§ **Work to complete**: Track down each line below containing the string "equals" and copy it.

#### Input data

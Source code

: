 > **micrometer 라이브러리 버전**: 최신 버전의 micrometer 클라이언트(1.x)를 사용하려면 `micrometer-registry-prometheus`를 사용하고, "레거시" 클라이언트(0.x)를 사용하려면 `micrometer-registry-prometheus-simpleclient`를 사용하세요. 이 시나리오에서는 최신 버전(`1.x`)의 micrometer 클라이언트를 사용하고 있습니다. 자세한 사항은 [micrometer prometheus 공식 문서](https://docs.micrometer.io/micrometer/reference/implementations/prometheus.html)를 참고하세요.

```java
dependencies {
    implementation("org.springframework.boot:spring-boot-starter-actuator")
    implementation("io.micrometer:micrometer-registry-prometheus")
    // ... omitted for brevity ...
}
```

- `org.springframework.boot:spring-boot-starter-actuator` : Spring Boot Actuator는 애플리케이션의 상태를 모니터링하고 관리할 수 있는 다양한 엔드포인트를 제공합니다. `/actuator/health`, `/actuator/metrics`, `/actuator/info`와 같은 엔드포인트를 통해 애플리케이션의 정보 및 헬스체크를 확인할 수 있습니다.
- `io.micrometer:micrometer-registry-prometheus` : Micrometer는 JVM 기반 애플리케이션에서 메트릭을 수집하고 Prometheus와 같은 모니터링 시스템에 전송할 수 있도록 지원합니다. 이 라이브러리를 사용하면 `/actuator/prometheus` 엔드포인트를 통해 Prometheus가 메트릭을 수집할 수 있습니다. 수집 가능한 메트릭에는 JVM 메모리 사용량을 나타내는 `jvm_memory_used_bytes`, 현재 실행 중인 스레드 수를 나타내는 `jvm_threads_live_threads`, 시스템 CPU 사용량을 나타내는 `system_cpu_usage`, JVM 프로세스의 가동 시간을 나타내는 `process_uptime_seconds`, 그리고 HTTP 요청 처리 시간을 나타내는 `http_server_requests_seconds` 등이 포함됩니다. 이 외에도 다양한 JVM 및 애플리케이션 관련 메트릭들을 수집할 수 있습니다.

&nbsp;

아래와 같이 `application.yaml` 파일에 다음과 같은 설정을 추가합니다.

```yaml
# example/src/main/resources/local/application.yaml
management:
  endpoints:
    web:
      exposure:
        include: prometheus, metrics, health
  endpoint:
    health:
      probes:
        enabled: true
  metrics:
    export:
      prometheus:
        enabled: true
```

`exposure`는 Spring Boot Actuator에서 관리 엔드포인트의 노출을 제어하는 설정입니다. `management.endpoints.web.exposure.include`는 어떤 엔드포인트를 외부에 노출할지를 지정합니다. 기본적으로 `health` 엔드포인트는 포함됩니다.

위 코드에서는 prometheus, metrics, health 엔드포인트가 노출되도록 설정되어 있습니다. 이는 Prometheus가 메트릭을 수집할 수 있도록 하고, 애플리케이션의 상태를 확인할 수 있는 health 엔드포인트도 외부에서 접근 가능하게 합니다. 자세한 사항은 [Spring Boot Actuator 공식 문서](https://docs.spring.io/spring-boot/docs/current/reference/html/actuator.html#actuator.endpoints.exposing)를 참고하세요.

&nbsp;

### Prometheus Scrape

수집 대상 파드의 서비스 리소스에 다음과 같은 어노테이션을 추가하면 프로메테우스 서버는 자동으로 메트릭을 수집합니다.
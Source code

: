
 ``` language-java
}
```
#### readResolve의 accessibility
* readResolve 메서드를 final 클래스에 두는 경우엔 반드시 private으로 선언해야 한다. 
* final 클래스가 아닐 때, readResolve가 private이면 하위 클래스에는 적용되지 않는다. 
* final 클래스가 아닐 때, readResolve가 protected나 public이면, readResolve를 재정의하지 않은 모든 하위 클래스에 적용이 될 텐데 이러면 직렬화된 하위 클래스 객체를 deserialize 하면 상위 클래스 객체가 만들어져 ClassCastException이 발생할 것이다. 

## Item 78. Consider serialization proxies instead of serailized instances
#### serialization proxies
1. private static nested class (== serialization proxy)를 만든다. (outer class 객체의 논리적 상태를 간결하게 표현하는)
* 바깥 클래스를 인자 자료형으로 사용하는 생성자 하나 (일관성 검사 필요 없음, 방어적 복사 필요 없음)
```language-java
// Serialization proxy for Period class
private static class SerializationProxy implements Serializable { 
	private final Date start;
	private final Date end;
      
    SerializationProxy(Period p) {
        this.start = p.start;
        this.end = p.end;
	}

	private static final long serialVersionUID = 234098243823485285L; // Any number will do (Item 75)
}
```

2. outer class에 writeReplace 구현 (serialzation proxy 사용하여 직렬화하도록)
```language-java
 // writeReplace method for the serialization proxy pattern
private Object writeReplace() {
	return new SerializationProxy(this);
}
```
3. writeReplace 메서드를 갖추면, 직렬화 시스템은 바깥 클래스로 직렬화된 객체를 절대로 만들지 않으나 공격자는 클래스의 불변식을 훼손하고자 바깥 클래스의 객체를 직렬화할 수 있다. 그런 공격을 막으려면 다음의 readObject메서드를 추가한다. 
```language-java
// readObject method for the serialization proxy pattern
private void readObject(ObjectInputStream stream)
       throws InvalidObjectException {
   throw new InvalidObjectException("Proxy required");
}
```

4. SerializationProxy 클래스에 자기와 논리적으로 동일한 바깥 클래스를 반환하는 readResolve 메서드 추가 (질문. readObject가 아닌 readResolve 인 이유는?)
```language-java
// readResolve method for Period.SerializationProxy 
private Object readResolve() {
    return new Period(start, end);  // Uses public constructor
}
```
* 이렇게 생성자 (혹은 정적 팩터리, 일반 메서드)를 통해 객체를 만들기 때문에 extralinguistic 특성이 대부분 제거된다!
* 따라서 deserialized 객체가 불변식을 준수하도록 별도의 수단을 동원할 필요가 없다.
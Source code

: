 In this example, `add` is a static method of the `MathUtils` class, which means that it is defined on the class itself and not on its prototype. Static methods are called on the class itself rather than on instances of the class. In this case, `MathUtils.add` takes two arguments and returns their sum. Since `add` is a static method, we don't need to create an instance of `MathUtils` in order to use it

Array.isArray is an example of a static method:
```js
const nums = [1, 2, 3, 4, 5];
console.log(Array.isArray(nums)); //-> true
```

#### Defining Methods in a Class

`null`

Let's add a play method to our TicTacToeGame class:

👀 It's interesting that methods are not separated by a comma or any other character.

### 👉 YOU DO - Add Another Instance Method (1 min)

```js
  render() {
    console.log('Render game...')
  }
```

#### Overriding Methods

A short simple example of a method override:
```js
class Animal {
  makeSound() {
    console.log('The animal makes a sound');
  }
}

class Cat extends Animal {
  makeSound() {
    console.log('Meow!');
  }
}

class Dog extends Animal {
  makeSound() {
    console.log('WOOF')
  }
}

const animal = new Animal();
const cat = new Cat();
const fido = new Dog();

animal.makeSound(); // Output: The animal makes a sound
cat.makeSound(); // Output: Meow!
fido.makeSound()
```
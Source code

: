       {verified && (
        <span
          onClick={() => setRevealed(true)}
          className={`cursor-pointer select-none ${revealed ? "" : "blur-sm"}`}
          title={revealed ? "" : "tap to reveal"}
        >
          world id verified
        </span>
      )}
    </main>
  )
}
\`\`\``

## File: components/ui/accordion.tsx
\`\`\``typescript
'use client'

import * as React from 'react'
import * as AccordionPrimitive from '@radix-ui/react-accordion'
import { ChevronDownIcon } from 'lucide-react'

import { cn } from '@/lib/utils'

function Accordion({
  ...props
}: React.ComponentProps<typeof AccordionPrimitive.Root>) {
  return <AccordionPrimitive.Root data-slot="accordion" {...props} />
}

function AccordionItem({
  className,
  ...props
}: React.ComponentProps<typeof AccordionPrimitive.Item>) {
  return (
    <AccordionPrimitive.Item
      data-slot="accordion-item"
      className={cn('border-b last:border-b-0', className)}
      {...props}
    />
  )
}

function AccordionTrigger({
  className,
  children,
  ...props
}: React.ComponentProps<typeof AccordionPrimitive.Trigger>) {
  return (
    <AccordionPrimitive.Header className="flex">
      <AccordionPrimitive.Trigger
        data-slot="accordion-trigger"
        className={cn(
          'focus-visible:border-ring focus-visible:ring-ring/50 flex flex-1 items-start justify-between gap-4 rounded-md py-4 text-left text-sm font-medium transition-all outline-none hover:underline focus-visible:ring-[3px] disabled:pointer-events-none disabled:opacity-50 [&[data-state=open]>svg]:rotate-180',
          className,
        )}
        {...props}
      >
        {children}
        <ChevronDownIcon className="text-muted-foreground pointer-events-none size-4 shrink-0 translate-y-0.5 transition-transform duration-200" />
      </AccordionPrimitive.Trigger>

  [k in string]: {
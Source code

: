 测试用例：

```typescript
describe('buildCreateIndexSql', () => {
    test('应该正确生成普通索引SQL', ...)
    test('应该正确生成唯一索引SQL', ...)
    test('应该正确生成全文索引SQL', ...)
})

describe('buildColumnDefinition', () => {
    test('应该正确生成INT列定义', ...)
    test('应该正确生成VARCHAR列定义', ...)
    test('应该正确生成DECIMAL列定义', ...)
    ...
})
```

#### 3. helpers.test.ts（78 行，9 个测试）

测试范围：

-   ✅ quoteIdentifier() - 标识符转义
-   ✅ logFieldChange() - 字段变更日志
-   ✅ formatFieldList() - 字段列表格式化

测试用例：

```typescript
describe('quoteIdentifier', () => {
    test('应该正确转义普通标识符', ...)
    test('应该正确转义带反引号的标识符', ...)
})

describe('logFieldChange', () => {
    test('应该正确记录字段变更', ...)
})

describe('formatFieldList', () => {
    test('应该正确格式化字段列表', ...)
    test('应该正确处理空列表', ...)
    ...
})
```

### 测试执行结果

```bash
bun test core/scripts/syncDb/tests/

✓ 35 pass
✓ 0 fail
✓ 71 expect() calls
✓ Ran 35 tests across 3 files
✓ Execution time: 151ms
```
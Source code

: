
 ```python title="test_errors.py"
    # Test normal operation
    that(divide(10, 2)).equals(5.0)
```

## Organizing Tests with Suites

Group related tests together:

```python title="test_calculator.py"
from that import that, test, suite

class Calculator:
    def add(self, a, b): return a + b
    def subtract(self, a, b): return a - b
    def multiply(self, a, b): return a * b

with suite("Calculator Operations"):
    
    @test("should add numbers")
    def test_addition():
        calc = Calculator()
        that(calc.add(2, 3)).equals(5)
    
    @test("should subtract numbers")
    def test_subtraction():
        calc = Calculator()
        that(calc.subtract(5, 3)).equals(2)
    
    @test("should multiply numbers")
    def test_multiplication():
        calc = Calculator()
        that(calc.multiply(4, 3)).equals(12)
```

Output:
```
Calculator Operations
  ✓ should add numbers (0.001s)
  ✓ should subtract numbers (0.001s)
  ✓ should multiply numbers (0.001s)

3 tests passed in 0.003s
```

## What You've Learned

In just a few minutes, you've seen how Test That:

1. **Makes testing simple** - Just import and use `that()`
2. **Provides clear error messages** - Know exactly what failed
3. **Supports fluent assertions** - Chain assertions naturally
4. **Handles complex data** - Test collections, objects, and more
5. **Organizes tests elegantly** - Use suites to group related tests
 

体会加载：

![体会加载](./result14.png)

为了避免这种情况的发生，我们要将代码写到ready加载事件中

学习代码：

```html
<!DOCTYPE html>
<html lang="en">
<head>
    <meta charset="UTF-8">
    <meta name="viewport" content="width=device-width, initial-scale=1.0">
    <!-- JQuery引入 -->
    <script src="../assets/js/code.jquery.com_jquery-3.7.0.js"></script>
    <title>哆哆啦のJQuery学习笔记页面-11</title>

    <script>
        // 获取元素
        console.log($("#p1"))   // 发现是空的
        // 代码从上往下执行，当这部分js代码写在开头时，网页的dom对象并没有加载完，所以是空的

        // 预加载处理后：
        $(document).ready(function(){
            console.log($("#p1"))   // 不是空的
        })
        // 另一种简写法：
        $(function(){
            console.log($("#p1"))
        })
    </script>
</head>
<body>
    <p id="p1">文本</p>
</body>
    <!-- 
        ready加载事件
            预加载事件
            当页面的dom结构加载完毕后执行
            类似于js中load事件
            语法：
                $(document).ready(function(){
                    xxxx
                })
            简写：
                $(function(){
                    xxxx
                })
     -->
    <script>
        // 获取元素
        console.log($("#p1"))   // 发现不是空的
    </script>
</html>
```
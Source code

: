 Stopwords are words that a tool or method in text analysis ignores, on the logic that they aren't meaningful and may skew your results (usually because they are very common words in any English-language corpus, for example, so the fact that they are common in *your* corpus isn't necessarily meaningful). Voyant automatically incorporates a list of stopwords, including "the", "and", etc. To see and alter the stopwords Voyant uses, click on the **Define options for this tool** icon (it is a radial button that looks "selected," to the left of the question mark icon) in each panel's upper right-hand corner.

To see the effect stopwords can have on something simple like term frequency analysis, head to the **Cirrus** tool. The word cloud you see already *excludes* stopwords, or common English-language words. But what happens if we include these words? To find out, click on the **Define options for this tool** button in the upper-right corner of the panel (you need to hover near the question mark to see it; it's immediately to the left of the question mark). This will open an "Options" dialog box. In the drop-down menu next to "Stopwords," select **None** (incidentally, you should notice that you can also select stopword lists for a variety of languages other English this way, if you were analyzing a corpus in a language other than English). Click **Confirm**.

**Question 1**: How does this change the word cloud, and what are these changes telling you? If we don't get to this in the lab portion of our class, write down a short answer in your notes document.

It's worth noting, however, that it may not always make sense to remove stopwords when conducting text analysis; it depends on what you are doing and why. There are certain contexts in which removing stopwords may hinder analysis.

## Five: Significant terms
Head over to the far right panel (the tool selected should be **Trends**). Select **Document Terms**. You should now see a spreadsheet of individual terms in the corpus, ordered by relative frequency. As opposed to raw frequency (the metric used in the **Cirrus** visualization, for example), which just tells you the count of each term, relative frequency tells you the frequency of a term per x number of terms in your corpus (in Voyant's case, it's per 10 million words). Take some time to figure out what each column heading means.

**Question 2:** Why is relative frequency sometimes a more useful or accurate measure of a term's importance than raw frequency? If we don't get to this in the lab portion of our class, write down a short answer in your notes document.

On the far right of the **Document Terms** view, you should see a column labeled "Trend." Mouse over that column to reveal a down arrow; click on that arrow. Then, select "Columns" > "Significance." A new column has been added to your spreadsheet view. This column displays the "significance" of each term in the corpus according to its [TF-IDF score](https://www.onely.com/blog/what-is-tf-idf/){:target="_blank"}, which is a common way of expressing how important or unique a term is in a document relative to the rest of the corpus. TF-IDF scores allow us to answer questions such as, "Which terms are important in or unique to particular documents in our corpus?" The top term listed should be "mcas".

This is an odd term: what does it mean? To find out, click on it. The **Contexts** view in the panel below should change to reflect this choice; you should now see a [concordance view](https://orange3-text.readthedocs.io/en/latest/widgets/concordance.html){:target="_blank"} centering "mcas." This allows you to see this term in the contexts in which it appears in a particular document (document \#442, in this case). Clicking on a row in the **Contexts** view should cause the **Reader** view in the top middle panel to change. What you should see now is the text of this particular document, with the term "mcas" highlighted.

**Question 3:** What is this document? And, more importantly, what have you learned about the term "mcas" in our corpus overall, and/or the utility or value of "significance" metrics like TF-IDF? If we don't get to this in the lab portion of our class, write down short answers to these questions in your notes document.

########

§ **Result below**:
    that(divide(10, 2)).equals(5.0)
        that(calc.add(2, 3)).equals(5)
        that(calc.subtract(5, 3)).equals(2)
        that(calc.multiply(4, 3)).equals(12)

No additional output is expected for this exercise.